> _Requirement_: Line by line, retype the material exactly and leave each picture out.

> _Data under study_:

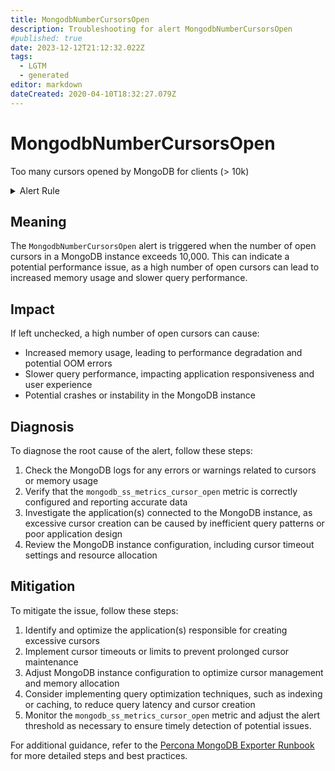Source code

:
 ```yaml
---
title: MongodbNumberCursorsOpen
description: Troubleshooting for alert MongodbNumberCursorsOpen
#published: true
date: 2023-12-12T21:12:32.022Z
tags: 
  - LGTM
  - generated
editor: markdown
dateCreated: 2020-04-10T18:32:27.079Z
---
```


# MongodbNumberCursorsOpen

Too many cursors opened by MongoDB for clients (> 10k)

<details>
  <summary>Alert Rule</summary>

{{% rule "mongodb/percona-mongodb-exporter.yml" "MongodbNumberCursorsOpen" %}}

{{% comment %}}

```yaml
alert: MongodbNumberCursorsOpen
expr: mongodb_ss_metrics_cursor_open{csr_type="total"} > 10 * 1000
for: 2m
labels:
    severity: warning
annotations:
    summary: MongoDB number cursors open (instance {{ $labels.instance }})
    description: |-
        Too many cursors opened by MongoDB for clients (> 10k)
          VALUE = {{ $value }}
          LABELS = {{ $labels }}
    runbook: https://github.com/srerun/prometheus-alerts/blob/main/content/runbooks/percona-mongodb-exporter/MongodbNumberCursorsOpen.md

```

{{% /comment %}}

</details>


## Meaning

The `MongodbNumberCursorsOpen` alert is triggered when the number of open cursors in a MongoDB instance exceeds 10,000. This can indicate a potential performance issue, as a high number of open cursors can lead to increased memory usage and slower query performance.

## Impact

If left unchecked, a high number of open cursors can cause:

* Increased memory usage, leading to performance degradation and potential OOM errors
* Slower query performance, impacting application responsiveness and user experience
* Potential crashes or instability in the MongoDB instance

## Diagnosis

To diagnose the root cause of the alert, follow these steps:

1. Check the MongoDB logs for any errors or warnings related to cursors or memory usage
2. Verify that the `mongodb_ss_metrics_cursor_open` metric is correctly configured and reporting accurate data
3. Investigate the application(s) connected to the MongoDB instance, as excessive cursor creation can be caused by inefficient query patterns or poor application design
4. Review the MongoDB instance configuration, including cursor timeout settings and resource allocation

## Mitigation

To mitigate the issue, follow these steps:

1. Identify and optimize the application(s) responsible for creating excessive cursors
2. Implement cursor timeouts or limits to prevent prolonged cursor maintenance
3. Adjust MongoDB instance configuration to optimize cursor management and memory allocation
4. Consider implementing query optimization techniques, such as indexing or caching, to reduce query latency and cursor creation
5. Monitor the `mongodb_ss_metrics_cursor_open` metric and adjust the alert threshold as necessary to ensure timely detection of potential issues.

For additional guidance, refer to the [Percona MongoDB Exporter Runbook](https://github.com/srerun/prometheus-alerts/blob/main/content/runbooks/percona-mongodb-exporter/MongodbNumberCursorsOpen.md) for more detailed steps and best practices.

> _Written response_:
Source code

:
 ```yaml
---
title: MongodbNumberCursorsOpen
description: Troubleshooting for alert MongodbNumberCursorsOpen
#published: true
date: 2023-12-12T21:12:32.022Z
tags: 
  - LGTM
  - generated
editor: markdown
dateCreated: 2020-04-10T18:32:27.079Z
---
```


# MongodbNumberCursorsOpen

Too many cursors opened by MongoDB for clients (> 10k)

<details>
  <summary>Alert Rule</summary>

{{% rule "mongodb/percona-mongodb-exporter.yml" "MongodbNumberCursorsOpen" %}}

{{% comment %}}

```yaml
alert: MongodbNumberCursorsOpen
expr: mongodb_ss_metrics_cursor_open{csr_type="total"} > 10 * 1000
for: 2m
labels:
    severity: warning
annotations:
    summary: MongoDB number cursors open (instance {{ $labels.instance }})
    description: |-
        Too many cursors opened by MongoDB for clients (> 10k)
          VALUE = {{ $value }}
          LABELS = {{ $labels }}
    runbook: https://github.com/srerun/prometheus-alerts/blob/main/content/runbooks/percona-mongodb-exporter/MongodbNumberCursorsOpen.md

```

{{% /comment %}}

</details>


## Meaning

The `MongodbNumberCursorsOpen` alert is triggered when the number of open cursors in a MongoDB instance exceeds 10,000. This can indicate a potential performance issue, as a high number of open cursors can lead to increased memory usage and slower query performance.

## Impact

If left unchecked, a high number of open cursors can cause:

* Increased memory usage, leading to performance degradation and potential OOM errors
* Slower query performance, impacting application responsiveness and user experience
* Potential crashes or instability in the MongoDB instance

## Diagnosis

To diagnose the root cause of the alert, follow these steps:

1. Check the MongoDB logs for any errors or warnings related to cursors or memory usage
2. Verify that the `mongodb_ss_metrics_cursor_open` metric is correctly configured and reporting accurate data
3. Investigate the application(s) connected to the MongoDB instance, as excessive cursor creation can be caused by inefficient query patterns or poor application design
4. Review the MongoDB instance configuration, including cursor timeout settings and resource allocation

## Mitigation

To mitigate the issue, follow these steps:

1. Identify and optimize the application(s) responsible for creating excessive cursors
2. Implement cursor timeouts or limits to prevent prolonged cursor maintenance
3. Adjust MongoDB instance configuration to optimize cursor management and memory allocation
4. Consider implementing query optimization techniques, such as indexing or caching, to reduce query latency and cursor creation
5. Monitor the `mongodb_ss_metrics_cursor_open` metric and adjust the alert threshold as necessary to ensure timely detection of potential issues.

For additional guidance, refer to the [Percona MongoDB Exporter Runbook](https://github.com/srerun/prometheus-alerts/blob/main/content/runbooks/percona-mongodb-exporter/MongodbNumberCursorsOpen.md) for more detailed steps and best practices.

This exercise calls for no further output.